25.27 Progressive project — the "Stop and Escalate" decision card. On a single index card (or its digital equivalent), list the three-to-five triggers that will make you pause and call MHA's counsel in this matter — at minimum: (1) surfacing Okafor's personal webmail or attorney communications; (2) finding evidence of a different crime, and immediately if apparent CSAM appears; (3) any request to exceed scope, delete, or alter; (4) any indication the data or accounts reach outside the U.S. For each trigger, write the action in three words or fewer (e.g., "stop · preserve · call"). Keep the card where you work the case.

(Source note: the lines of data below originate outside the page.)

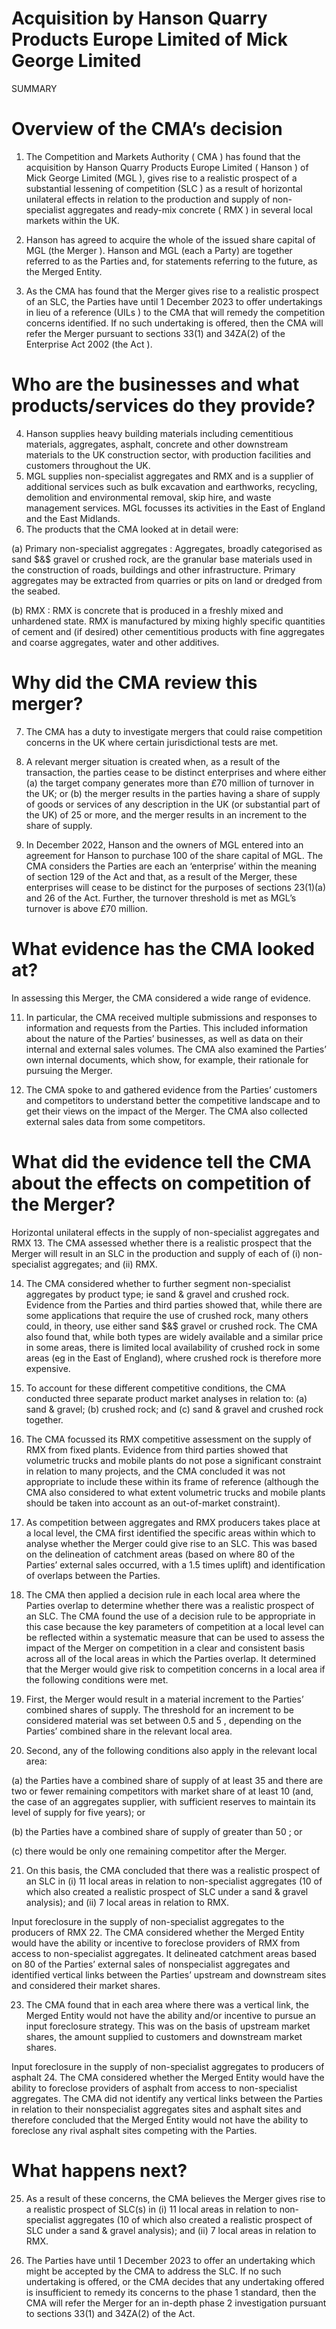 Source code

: # Acquisition by Hanson Quarry Products Europe Limited of Mick George Limited

SUMMARY

# Overview of the CMA’s decision

1. The Competition and Markets Authority ( CMA ) has found that the acquisition by Hanson Quarry Products Europe Limited ( Hanson ) of Mick George Limited (MGL ), gives rise to a realistic prospect of a substantial lessening of competition (SLC ) as a result of horizontal unilateral effects in relation to the production and supply of non-specialist aggregates and ready-mix concrete ( RMX ) in several local markets within the UK.

2. Hanson has agreed to acquire the whole of the issued share capital of MGL (the Merger ). Hanson and MGL (each a Party) are together referred to as the Parties and, for statements referring to the future, as the Merged Entity.

3. As the CMA has found that the Merger gives rise to a realistic prospect of an SLC, the Parties have until 1 December 2023 to offer undertakings in lieu of a reference (UILs ) to the CMA that will remedy the competition concerns identified. If no such undertaking is offered, then the CMA will refer the Merger pursuant to sections 33(1) and 34ZA(2) of the Enterprise Act 2002 (the Act ).


# Who are the businesses and what products/services do they provide?

4. Hanson supplies heavy building materials including cementitious materials, aggregates, asphalt, concrete and other downstream materials to the UK construction sector, with production facilities and customers throughout the UK.
5. MGL supplies non-specialist aggregates and RMX and is a supplier of additional services such as bulk excavation and earthworks, recycling, demolition and environmental removal, skip hire, and waste management services. MGL focusses its activities in the East of England and the East Midlands.
6. The products that the CMA looked at in detail were:

(a) Primary non-specialist aggregates : Aggregates, broadly categorised as sand $&$ gravel or crushed rock, are the granular base materials used in the construction of roads, buildings and other infrastructure. Primary aggregates may be extracted from quarries or pits on land or dredged from the seabed.

(b) RMX : RMX is concrete that is produced in a freshly mixed and unhardened state. RMX is manufactured by mixing highly specific quantities of cement and (if desired) other cementitious products with fine aggregates and coarse aggregates, water and other additives.

# Why did the CMA review this merger?

7. The CMA has a duty to investigate mergers that could raise competition concerns in the UK where certain jurisdictional tests are met.

8. A relevant merger situation is created when, as a result of the transaction, the parties cease to be distinct enterprises and where either (a) the target company generates more than £70 million of turnover in the UK; or (b) the merger results in the parties having a share of supply of goods or services of any description in the UK (or substantial part of the UK) of $25%$ or more, and the merger results in an increment to the share of supply.

9. In December 2022, Hanson and the owners of MGL entered into an agreement for Hanson to purchase $100%$ of the share capital of MGL. The CMA considers the Parties are each an ‘enterprise’ within the meaning of section 129 of the Act and that, as a result of the Merger, these enterprises will cease to be distinct for the purposes of sections 23(1)(a) and 26 of the Act. Further, the turnover threshold is met as MGL’s turnover is above £70 million.


# What evidence has the CMA looked at?

In assessing this Merger, the CMA considered a wide range of evidence.

11. In particular, the CMA received multiple submissions and responses to information and requests from the Parties. This included information about the nature of the Parties’ businesses, as well as data on their internal and external sales volumes. The CMA also examined the Parties’ own internal documents, which show, for example, their rationale for pursuing the Merger.

12. The CMA spoke to and gathered evidence from the Parties’ customers and competitors to understand better the competitive landscape and to get their views on the impact of the Merger. The CMA also collected external sales data from some competitors.


# What did the evidence tell the CMA about the effects on competition of the Merger?

Horizontal unilateral effects in the supply of non-specialist aggregates and RMX 13. The CMA assessed whether there is a realistic prospect that the Merger will result in an SLC in the production and supply of each of (i) non-specialist aggregates; and (ii) RMX.

14. The CMA considered whether to further segment non-specialist aggregates by product type; ie sand & gravel and crushed rock. Evidence from the Parties and third parties showed that, while there are some applications that require the use of crushed rock, many others could, in theory, use either sand $&$ gravel or crushed rock. The CMA also found that, while both types are widely available and a similar price in some areas, there is limited local availability of crushed rock in some areas (eg in the East of England), where crushed rock is therefore more expensive.

15. To account for these different competitive conditions, the CMA conducted three separate product market analyses in relation to: (a) sand & gravel; (b) crushed rock; and (c) sand & gravel and crushed rock together.

16. The CMA focussed its RMX competitive assessment on the supply of RMX from fixed plants. Evidence from third parties showed that volumetric trucks and mobile plants do not pose a significant constraint in relation to many projects, and the CMA concluded it was not appropriate to include these within its frame of reference (although the CMA also considered to what extent volumetric trucks and mobile plants should be taken into account as an out-of-market constraint).

17. As competition between aggregates and RMX producers takes place at a local level, the CMA first identified the specific areas within which to analyse whether the Merger could give rise to an SLC. This was based on the delineation of catchment areas (based on where $80%$ of the Parties’ external sales occurred, with a 1.5 times uplift) and identification of overlaps between the Parties.

18. The CMA then applied a decision rule in each local area where the Parties overlap to determine whether there was a realistic prospect of an SLC. The CMA found the use of a decision rule to be appropriate in this case because the key parameters of competition at a local level can be reflected within a systematic measure that can be used to assess the impact of the Merger on competition in a clear and consistent basis across all of the local areas in which the Parties overlap. It determined that the Merger would give risk to competition concerns in a local area if the following conditions were met.

19. First, the Merger would result in a material increment to the Parties’ combined shares of supply. The threshold for an increment to be considered material was set between $0.5%$ and $5%$ , depending on the Parties’ combined share in the relevant local area.

20. Second, any of the following conditions also apply in the relevant local area:


(a) the Parties have a combined share of supply of at least $35%$ and there are two or fewer remaining competitors with market share of at least $10%$ (and, the case of an aggregates supplier, with sufficient reserves to maintain its level of supply for five years); or

(b) the Parties have a combined share of supply of greater than $50%$ ; or

(c) there would be only one remaining competitor after the Merger.

21. On this basis, the CMA concluded that there was a realistic prospect of an SLC in (i) 11 local areas in relation to non-specialist aggregates (10 of which also created a realistic prospect of SLC under a sand & gravel analysis); and (ii) 7 local areas in relation to RMX.

Input foreclosure in the supply of non-specialist aggregates to the producers of RMX 22. The CMA considered whether the Merged Entity would have the ability or incentive to foreclose providers of RMX from access to non-specialist aggregates. It delineated catchment areas based on $80%$ of the Parties’ external sales of nonspecialist aggregates and identified vertical links between the Parties’ upstream and downstream sites and considered their market shares.

23. The CMA found that in each area where there was a vertical link, the Merged Entity would not have the ability and/or incentive to pursue an input foreclosure strategy. This was on the basis of upstream market shares, the amount supplied to customers and downstream market shares.

Input foreclosure in the supply of non-specialist aggregates to producers of asphalt 24. The CMA considered whether the Merged Entity would have the ability to foreclose providers of asphalt from access to non-specialist aggregates. The CMA did not identify any vertical links between the Parties in relation to their nonspecialist aggregates sites and asphalt sites and therefore concluded that the Merged Entity would not have the ability to foreclose any rival asphalt sites competing with the Parties.

# What happens next?

25. As a result of these concerns, the CMA believes the Merger gives rise to a realistic prospect of SLC(s) in (i) 11 local areas in relation to non-specialist aggregates (10 of which also created a realistic prospect of SLC under a sand & gravel analysis); and (ii) 7 local areas in relation to RMX.

26. The Parties have until 1 December 2023 to offer an undertaking which might be accepted by the CMA to address the SLC. If no such undertaking is offered, or the CMA decides that any undertaking offered is insufficient to remedy its concerns to the phase 1 standard, then the CMA will refer the Merger for an in-depth phase 2 investigation pursuant to sections 33(1) and 34ZA(2) of the Act. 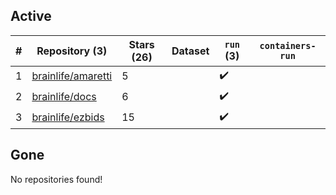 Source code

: ## Active
| # | Repository (3) | Stars (26) | Dataset | `run` (3) | `containers-run` |
| --- | --- | --- | --- | --- | --- |
| 1 | [brainlife/amaretti](https://github.com/brainlife/amaretti) | 5 |  | :heavy_check_mark: |  |
| 2 | [brainlife/docs](https://github.com/brainlife/docs) | 6 |  | :heavy_check_mark: |  |
| 3 | [brainlife/ezbids](https://github.com/brainlife/ezbids) | 15 |  | :heavy_check_mark: |  |

## Gone
No repositories found!

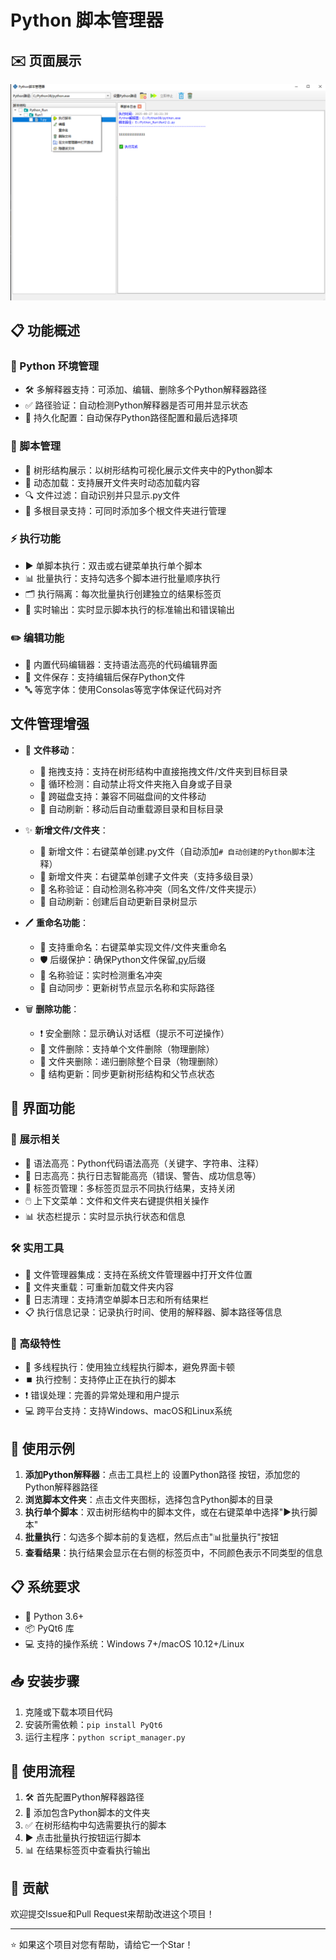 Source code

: # Python 脚本管理器

## ✉️ 页面展示
![image](./截图.png)

## 📋 功能概述

### 🐍 Python 环境管理
- 🛠️ 多解释器支持：可添加、编辑、删除多个Python解释器路径
- ✅ 路径验证：自动检测Python解释器是否可用并显示状态
- 💾 持久化配置：自动保存Python路径配置和最后选择项

### 📁 脚本管理
- 🌳 树形结构展示：以树形结构可视化展示文件夹中的Python脚本
- 🔄 动态加载：支持展开文件夹时动态加载内容
- 🔍 文件过滤：自动识别并只显示.py文件
- 📂 多根目录支持：可同时添加多个根文件夹进行管理

### ⚡ 执行功能
- ▶️ 单脚本执行：双击或右键菜单执行单个脚本
- 📊 批量执行：支持勾选多个脚本进行批量顺序执行
- 🗂️ 执行隔离：每次批量执行创建独立的结果标签页
- 📝 实时输出：实时显示脚本执行的标准输出和错误输出

### ✏️ 编辑功能
- 📝 内置代码编辑器：支持语法高亮的代码编辑界面
- 💾 文件保存：支持编辑后保存Python文件
- 🔤 等宽字体：使用Consolas等宽字体保证代码对齐

## 文件管理增强
- 🔁 **文件移动**：
  - 📁 拖拽支持：支持在树形结构中直接拖拽文件/文件夹到目标目录
  - 🚫 循环检测：自动禁止将文件夹拖入自身或子目录
  - 💾 跨磁盘支持：兼容不同磁盘间的文件移动
  - 🔄 自动刷新：移动后自动重载源目录和目标目录

- ✨ **新增文件/文件夹**：
  - 📄 新增文件：右键菜单创建.py文件（自动添加`# 自动创建的Python脚本`注释）
  - 📁 新增文件夹：右键菜单创建子文件夹（支持多级目录）
  - 🧾 名称验证：自动检测名称冲突（同名文件/文件夹提示）
  - 🔄 自动刷新：创建后自动更新目录树显示

- 🖊️ **重命名功能**：
  - 📝 支持重命名：右键菜单实现文件/文件夹重命名
  - 🛡️ 后缀保护：确保Python文件保留[.py](file://D:\Robot\1.py)后缀
  - 🧾 名称验证：实时检测重名冲突
  - 🔄 自动同步：更新树节点显示名称和实际路径

- 🗑️ **删除功能**：
  - ❗ 安全删除：显示确认对话框（提示不可逆操作）
  - 📁 文件删除：支持单个文件删除（物理删除）
  - 📂 文件夹删除：递归删除整个目录（物理删除）
  - 🔄 结构更新：同步更新树形结构和父节点状态

## 🎨 界面功能
### 📝 展示相关
- 🎨 语法高亮：Python代码语法高亮（关键字、字符串、注释）
- 🌈 日志高亮：执行日志智能高亮（错误、警告、成功信息等）
- 📑 标签页管理：多标签页显示不同执行结果，支持关闭
- 🖱️ 上下文菜单：文件和文件夹右键提供相关操作
- 📊 状态栏提示：实时显示执行状态和信息

### 🛠️ 实用工具
- 📂 文件管理器集成：支持在系统文件管理器中打开文件位置
- 🔄 文件夹重载：可重新加载文件夹内容
- 🧹 日志清理：支持清空单脚本日志和所有结果栏
- 📋 执行信息记录：记录执行时间、使用的解释器、脚本路径等信息

### 🚀 高级特性
- 🧵 多线程执行：使用独立线程执行脚本，避免界面卡顿
- ⏹️ 执行控制：支持停止正在执行的脚本
- ❗ 错误处理：完善的异常处理和用户提示
- 💻 跨平台支持：支持Windows、macOS和Linux系统

## 🚀 使用示例

1. **添加Python解释器**：点击工具栏上的 设置Python路径 按钮，添加您的Python解释器路径
2. **浏览脚本文件夹**：点击文件夹图标，选择包含Python脚本的目录
3. **执行单个脚本**：双击树形结构中的脚本文件，或在右键菜单中选择"▶️执行脚本"
4. **批量执行**：勾选多个脚本前的复选框，然后点击"📊批量执行"按钮
5. **查看结果**：执行结果会显示在右侧的标签页中，不同颜色表示不同类型的信息

## 📋 系统要求

- 🐍 Python 3.6+
- 📦 PyQt6 库
- 💻 支持的操作系统：Windows 7+/macOS 10.12+/Linux

## 📥 安装步骤

1. 克隆或下载本项目代码
2. 安装所需依赖：`pip install PyQt6`
3. 运行主程序：`python script_manager.py`

## 🎯 使用流程

1. 🛠️ 首先配置Python解释器路径
2. 📂 添加包含Python脚本的文件夹
3. ✅ 在树形结构中勾选需要执行的脚本
4. ▶️ 点击批量执行按钮运行脚本
5. 📊 在结果标签页中查看执行输出

## 🤝 贡献

欢迎提交Issue和Pull Request来帮助改进这个项目！

---

⭐ 如果这个项目对您有帮助，请给它一个Star！
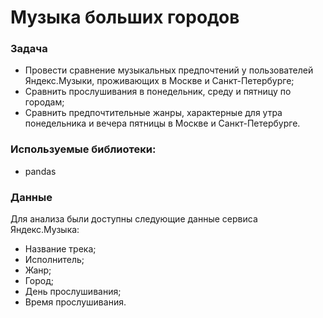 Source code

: # Музыка больших городов
### Задача
- Провести сравнение музыкальных предпочтений у пользователей Яндекс.Музыки, проживающих в Москве и Санкт-Петербурге;
- Сравнить прослушивания в понедельник, среду и пятницу по городам;
- Сравнить предпочтительные жанры, характерные для утра понедельника и вечера пятницы в Москве и Санкт-Петербурге.

### Используемые библиотеки:
- pandas

### Данные
Для анализа были доступны следующие данные сервиса Яндекс.Музыка:
- Название трека;
- Исполнитель;
- Жанр;
- Город;
- День прослушивания;
- Время прослушивания.
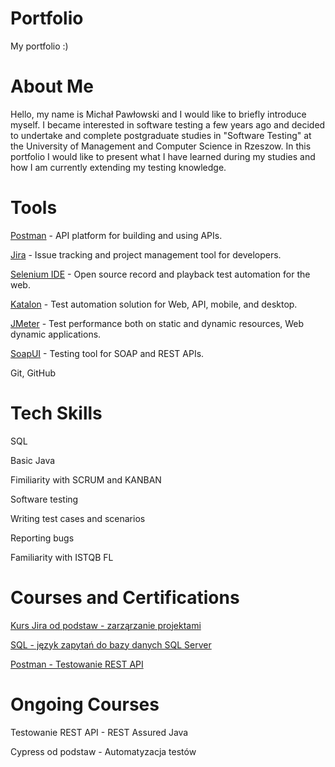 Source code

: # Portfolio
My portfolio :) 
# About Me
Hello, my name is Michał Pawłowski and I would like to briefly introduce myself. I became interested in software testing a few years ago and decided to undertake and complete postgraduate studies in "Software Testing" at the University of Management and Computer Science in Rzeszow. In this portfolio I would like to present what I have learned during my studies and how I am currently extending my testing knowledge. 

# Tools
[Postman](https://www.postman.com/) - API platform for building and using APIs.

[Jira](https://www.atlassian.com/pl/software/jira) - Issue tracking and project management tool for developers.

[Selenium IDE](https://chrome.google.com/webstore/detail/selenium-ide/mooikfkahbdckldjjndioackbalphokd) - Open source record and playback test automation for the web.

[Katalon](https://katalon.com/) - Test automation solution for Web, API, mobile, and desktop.

[JMeter](https://jmeter.apache.org/) - Test performance both on static and dynamic resources, Web dynamic applications.

[SoapUI](https://www.soapui.org/) - Testing tool for SOAP and REST APIs.

Git, GitHub

# Tech Skills

SQL

Basic Java

Fimiliarity with SCRUM and KANBAN

Software testing

Writing test cases and scenarios

Reporting bugs

Familiarity with ISTQB FL

# Courses and Certifications

[Kurs Jira od podstaw - zarząrzanie projektami](https://www.udemy.com/certificate/UC-21225db2-9bbb-41fa-906b-05a5fa39e814)

[SQL - język zapytań do bazy danych SQL Server](https://www.udemy.com/certificate/UC-324b1456-4980-4223-94c0-d068a8b45b75)

[Postman - Testowanie REST API](https://www.udemy.com/certificate/UC-9f3620f7-d54e-4080-94b1-89cc2fe13641)

# Ongoing Courses

Testowanie REST API - REST Assured Java

Cypress od podstaw - Automatyzacja testów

Self-check. You have mastered this chapter when you can, without notes: state who the Fourth Amendment binds and the exact moment a private recovery becomes a government search; read an Attachment B and mark any file in or out of scope; run the second-warrant discipline on reflex when something out-of-scope appears; draft a consent form, a login banner, and a litigation hold that would survive a hostile reading; classify an ESI loss under 37(e)(1) versus (e)(2) and explain how forensic traces prove intent; recognize the border, Fifth Amendment, and international questions as counsel's, not the keyboard's; and — above all — name, every time, the moment to stop and call a lawyer and prove with a scope log that you stayed inside your authority. If you can establish your authority, define your scope, and stop the instant either is unclear, you are ready for Chapter 26 — The Forensic Report, where everything you lawfully acquired becomes the document a court actually reads.